Britannia Waves the Rules, Royal Exchange studio, review: A transfixing performance

A seaside sandpie is scattered across the stage with a single violent kick at the start of Gareth Farr’s scream-of-rage of a play Britannia Waves the Rules.
The sand becomes the beach at Blackpool and then the deadly desert of Afghanistan in the tale of a young man who leaves behind a dead-end life to join the Army in a terrible rite of passage.
It is a singular story. For the protagonist, Carl, is struggling still with the death of his mother five years before.
His morose emotionally-constipated father, and silent staring Uncle Charles, offer no help.

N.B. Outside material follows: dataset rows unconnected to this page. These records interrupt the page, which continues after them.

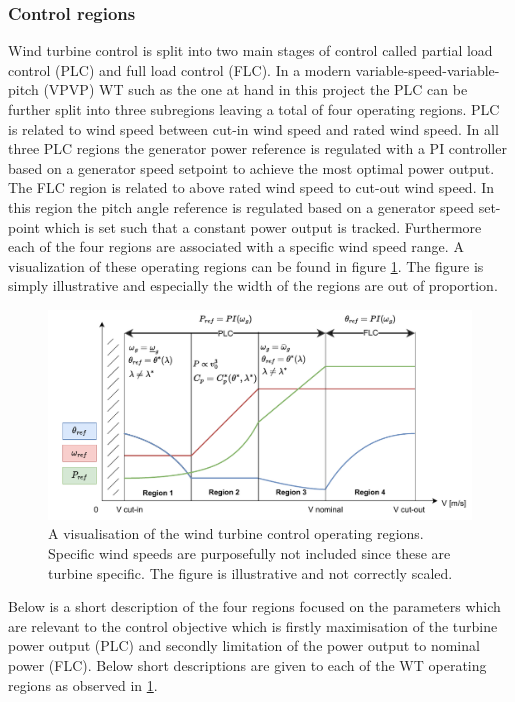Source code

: \subsubsection{Control regions} \label{sec:theyry_ctrl_regions}
Wind turbine control is split into two main stages of control called partial load control (PLC) and full load control (FLC). In a modern variable-speed-variable-pitch (VPVP) WT such as the one at hand in this project the PLC can be further split into three subregions leaving a total of four operating regions. PLC is related to wind speed between cut-in wind speed and rated wind speed. In all three PLC regions the generator power reference is regulated with a PI controller based on a generator speed setpoint to achieve the most optimal power output. The FLC region is related to above rated wind speed to cut-out wind speed. In this region the pitch angle reference is regulated based on a generator speed set-point which is set such that a constant power output is tracked. Furthermore each of the four regions are associated with a specific wind speed range. A visualization of these operating regions can be found in figure \cref{fig:operating_regions}. The figure is simply illustrative and especially the width of the regions are out of proportion. 
\begin{figure}[ht]
	\centering
	\includegraphics[width=0.9\linewidth]{Graphics/OperatingRegions.pdf}
	\caption{A visualisation of the wind turbine control operating regions. Specific wind speeds are purposefully not included since these are turbine specific. The figure is illustrative and not correctly scaled.}
	\label{fig:operating_regions}
\end{figure}
Below is a short description of the four regions focused on the parameters which are relevant to the control objective which is firstly maximisation of the turbine power output (PLC) and secondly limitation of the power output to nominal power (FLC). Below short descriptions are given to each of the WT operating regions as observed in \cref{fig:operating_regions}.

But Carl is an Everyman Trooper too in his progress from the embracing camaraderie of training to the merciless reality of war and the vortex of pain, frustration, anger and despair it induces in him.

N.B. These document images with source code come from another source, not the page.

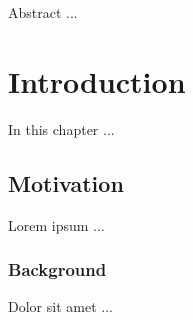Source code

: 
Abstract ...

\newpage

\tableofcontents

\newpage

\chapter{Introduction}

In this chapter ...

\section{Motivation}

Lorem ipsum ...

\subsection{Background}

Dolor sit amet \cite{lit} ...

\newpage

Dan Parr explodes across the stage as Carl in a performance of considerable subtlety. He has a beautiful conversational engagement with the audience. He is funny in his encounter with two pseudo-Manc drug-dealer brothers.

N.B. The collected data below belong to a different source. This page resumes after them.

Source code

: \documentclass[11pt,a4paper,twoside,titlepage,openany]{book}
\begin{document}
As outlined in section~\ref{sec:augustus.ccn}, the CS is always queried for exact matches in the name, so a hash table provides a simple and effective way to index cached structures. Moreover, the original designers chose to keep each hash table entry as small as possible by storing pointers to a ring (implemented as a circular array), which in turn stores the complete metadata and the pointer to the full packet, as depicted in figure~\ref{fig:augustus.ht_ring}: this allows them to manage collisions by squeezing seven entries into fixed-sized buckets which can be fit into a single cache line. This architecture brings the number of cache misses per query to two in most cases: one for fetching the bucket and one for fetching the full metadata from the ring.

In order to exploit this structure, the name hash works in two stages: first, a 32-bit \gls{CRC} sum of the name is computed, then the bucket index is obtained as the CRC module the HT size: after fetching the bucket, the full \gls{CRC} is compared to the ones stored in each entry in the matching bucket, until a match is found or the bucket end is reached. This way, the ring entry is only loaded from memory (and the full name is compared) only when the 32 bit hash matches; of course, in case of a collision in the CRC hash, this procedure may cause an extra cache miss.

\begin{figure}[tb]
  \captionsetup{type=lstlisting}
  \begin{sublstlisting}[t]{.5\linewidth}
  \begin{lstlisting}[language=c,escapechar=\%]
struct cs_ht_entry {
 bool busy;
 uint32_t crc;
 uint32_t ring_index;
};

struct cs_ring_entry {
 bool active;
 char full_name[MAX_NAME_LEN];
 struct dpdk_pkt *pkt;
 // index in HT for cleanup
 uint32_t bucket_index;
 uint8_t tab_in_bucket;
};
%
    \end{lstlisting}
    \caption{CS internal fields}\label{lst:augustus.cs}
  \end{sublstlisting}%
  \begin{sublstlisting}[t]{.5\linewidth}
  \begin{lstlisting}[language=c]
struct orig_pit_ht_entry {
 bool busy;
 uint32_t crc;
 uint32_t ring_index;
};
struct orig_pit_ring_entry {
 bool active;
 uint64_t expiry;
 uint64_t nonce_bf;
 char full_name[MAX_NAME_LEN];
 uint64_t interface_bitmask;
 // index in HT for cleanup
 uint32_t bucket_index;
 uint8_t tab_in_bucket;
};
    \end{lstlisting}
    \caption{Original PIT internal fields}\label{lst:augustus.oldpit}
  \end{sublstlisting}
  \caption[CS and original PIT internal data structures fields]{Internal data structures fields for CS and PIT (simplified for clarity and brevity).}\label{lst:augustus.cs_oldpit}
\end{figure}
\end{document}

He seems artless in delivering the rap-style poetry he composes to give voice to his alienation. And he has extraordinary power when he repeatedly runs, straining literally at the leash of a bungee cord, as he seeks to control his spittle-flecked rage.
Director Nick Bagnall finely modulates a transfixing performance, with a strong supporting cast, which is en route to the Edinburgh Festival.